Hasta los idiotas entienden que por el camino impuesto a Venezuelaterminaremos en una guerra civil abierta de consecuencias devastadoras. Esa guerra ya empezó. La declaró el jefe de Estado contra una nación que se debate entre el descontento indignado y el miedo a ser víctima de los esbirros del régimen. Actúan en un clima de total impunidad bajo la dirección del propio Presidente.
El pasado 22 de agosto tuvimos una demostración adicional de la perversidad que los caracteriza. Los límites impuestos a la pacífica manifestación opositora contra la nueva ley de educación y la ferocidad empleada en reprimirla no nos sorprenden. Sabíamos que si los mismos continúan haciendo más o menos lo mismo, obtendrán siempre los mismos resultados.

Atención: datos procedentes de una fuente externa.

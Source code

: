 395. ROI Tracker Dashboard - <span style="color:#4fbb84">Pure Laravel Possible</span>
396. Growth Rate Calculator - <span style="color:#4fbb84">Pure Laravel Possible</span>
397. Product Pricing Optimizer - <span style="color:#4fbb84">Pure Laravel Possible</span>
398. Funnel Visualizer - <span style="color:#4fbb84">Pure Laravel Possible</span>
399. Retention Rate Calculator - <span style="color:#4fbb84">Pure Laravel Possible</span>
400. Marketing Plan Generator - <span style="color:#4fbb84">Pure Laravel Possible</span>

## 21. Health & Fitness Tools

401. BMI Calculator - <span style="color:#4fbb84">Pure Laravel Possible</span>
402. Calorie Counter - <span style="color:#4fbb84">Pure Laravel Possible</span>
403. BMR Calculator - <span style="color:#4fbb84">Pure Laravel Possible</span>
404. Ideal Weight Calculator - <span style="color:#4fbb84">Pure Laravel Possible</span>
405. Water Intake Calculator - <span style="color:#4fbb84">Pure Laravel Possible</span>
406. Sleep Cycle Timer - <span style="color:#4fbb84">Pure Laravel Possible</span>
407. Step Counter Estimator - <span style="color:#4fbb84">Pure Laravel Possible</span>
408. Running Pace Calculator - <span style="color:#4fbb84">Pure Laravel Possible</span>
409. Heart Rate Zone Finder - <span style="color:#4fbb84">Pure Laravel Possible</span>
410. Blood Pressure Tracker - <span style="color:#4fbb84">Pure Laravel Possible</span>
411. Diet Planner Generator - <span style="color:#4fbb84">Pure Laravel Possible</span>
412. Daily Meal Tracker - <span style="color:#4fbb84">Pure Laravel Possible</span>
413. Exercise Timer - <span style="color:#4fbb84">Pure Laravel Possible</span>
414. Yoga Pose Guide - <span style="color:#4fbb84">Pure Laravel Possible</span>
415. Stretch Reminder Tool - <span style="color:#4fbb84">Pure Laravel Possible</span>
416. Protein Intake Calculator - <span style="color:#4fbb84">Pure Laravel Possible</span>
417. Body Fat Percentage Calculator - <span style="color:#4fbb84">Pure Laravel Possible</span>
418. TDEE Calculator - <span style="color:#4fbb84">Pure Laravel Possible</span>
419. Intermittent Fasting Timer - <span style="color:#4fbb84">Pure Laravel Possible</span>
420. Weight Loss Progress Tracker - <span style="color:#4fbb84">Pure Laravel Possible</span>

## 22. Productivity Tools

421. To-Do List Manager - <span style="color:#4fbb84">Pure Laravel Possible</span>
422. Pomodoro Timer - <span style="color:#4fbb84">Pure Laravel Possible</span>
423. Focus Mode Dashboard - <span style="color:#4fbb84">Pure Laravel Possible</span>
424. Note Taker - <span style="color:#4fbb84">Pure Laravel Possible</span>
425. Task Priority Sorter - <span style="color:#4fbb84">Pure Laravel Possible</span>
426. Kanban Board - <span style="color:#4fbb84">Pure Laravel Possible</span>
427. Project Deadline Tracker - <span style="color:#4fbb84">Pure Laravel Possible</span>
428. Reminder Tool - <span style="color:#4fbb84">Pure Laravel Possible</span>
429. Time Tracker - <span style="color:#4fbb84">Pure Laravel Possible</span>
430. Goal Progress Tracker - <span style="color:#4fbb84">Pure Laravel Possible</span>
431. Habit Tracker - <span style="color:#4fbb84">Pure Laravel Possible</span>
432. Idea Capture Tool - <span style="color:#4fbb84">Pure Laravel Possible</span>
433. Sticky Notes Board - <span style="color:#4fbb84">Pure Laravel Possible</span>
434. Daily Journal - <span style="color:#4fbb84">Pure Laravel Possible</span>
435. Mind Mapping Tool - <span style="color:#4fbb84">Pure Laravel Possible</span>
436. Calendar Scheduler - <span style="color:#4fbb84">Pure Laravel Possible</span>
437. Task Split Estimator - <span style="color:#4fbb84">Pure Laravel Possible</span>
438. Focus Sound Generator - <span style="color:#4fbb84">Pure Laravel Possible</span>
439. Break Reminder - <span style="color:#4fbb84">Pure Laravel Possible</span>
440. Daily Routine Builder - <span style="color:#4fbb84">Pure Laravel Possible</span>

Se trata de una película repetida muchas veces. Precisamente por eso, estamos obligados a reflexionar todos juntos, serena y profundamente, sobre la naturaleza de la lucha que debemos impulsar. La protesta es indispensable, pero no basta. Necesitamos desarrollar una línea capaz de provocar el radical cambio que Venezuela necesita. Pero será imposible mientras el régimen que dirige Hugo Chávez se mantenga. El teniente coronel tiene que ser el primer objetivo del cambio, paso previo para el renacimiento democrático y el establecimiento de un orden público sobre la base del respeto a la ley y al funcionamiento ajustado a derecho de las instituciones.
¿Podremos los venezolanos ponerle punto final a la situación actual en el menor tiempo posible? ¿Seremos capaces de sustituir al gobierno por otro que proteja a la nación de los peligros internos y externos que la tienen postrada y amenazada, que defienda los valores de las libertades civiles y económicas, de la propiedad y la seguridad de las personas y de los bienes? La respuesta es positiva. Sí y mil veces sí. Aunque nada sucederá a menos que todos trabajemos las 24 horas del día para lograrlo. La dirigencia política tiene que estimular la imaginación y determinar nuevas formas de lucha.

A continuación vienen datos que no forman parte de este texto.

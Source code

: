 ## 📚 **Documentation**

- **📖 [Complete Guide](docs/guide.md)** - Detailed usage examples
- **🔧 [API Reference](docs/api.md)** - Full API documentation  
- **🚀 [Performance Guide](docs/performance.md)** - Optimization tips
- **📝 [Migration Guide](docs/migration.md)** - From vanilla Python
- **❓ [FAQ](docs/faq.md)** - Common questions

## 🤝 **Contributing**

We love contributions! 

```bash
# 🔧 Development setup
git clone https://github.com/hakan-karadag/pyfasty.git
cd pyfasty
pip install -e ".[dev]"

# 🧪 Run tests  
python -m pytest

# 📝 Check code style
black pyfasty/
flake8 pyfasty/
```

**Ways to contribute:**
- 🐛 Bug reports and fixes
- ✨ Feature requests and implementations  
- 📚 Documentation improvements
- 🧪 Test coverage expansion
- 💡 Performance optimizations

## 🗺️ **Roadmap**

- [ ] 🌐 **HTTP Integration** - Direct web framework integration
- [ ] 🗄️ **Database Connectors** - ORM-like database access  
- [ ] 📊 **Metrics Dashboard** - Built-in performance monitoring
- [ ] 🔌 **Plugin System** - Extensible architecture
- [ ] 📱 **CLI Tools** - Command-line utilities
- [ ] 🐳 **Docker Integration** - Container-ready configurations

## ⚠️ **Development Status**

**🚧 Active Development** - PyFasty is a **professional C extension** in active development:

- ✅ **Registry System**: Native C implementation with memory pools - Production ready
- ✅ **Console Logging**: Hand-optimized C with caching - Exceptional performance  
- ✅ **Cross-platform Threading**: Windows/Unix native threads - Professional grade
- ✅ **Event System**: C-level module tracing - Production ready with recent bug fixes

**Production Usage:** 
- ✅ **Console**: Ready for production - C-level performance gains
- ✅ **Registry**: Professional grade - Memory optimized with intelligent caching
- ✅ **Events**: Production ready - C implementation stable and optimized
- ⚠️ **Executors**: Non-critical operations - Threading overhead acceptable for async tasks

La política tradicional no existe. Ha sido eliminada. A pesar de que nos mantenga ocupados, no será suficiente para lograr el cambio. El menor tiempo posible mencionado es el que sea necesario utilizar, sin apartarnos del objetivo. No olvidemos que cuando la oposición se hace simple rutina, los ánimos pueden decaer despertando una peligrosa resignación pesimista en algunos que incluso cuando están en contra del régimen y condenan al tirano y su tiranía, deseando el cambio, todavía prefieren no exponerse demasiado.

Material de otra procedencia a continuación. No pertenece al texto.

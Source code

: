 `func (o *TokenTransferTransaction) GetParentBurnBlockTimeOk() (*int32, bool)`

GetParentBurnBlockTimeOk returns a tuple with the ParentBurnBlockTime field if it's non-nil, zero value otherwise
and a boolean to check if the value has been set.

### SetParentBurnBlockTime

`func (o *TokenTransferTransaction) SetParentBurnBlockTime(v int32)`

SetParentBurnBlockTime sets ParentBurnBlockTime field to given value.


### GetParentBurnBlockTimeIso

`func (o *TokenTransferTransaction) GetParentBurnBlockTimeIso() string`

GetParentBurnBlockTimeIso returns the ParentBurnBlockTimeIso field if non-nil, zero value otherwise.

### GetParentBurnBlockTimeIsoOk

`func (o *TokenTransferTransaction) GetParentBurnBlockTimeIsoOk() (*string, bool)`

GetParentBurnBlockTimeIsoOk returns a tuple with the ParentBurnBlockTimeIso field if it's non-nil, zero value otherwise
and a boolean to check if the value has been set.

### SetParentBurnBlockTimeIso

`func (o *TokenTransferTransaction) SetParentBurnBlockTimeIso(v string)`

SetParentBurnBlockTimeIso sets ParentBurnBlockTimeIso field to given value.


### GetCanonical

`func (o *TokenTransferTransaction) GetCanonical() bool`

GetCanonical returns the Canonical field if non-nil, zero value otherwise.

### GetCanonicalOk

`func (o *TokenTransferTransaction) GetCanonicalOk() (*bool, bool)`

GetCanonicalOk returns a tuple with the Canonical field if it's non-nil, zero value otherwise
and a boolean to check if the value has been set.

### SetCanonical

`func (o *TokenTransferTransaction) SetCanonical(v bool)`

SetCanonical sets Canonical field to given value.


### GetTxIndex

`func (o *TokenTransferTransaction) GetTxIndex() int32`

Esperan que otros resuelvan por ellos. Se acobardan frente al abuso de poder sintiéndose incapaces de enfrentarlo y derrotarlo, generando la costumbre del disimulo. Este peligro también hay que combatirlo.
El llamado es a la unidad de todos los venezolanos en medio de la diversidad que nos caracteriza. Pero fundamentalmente alrededor del objetivo señalado, condición indispensable para diseñar una estrategia compartida por todos que conduzca al éxito. ¡Ojalá podamos reaccionar con fuerza antes que caiga la noche!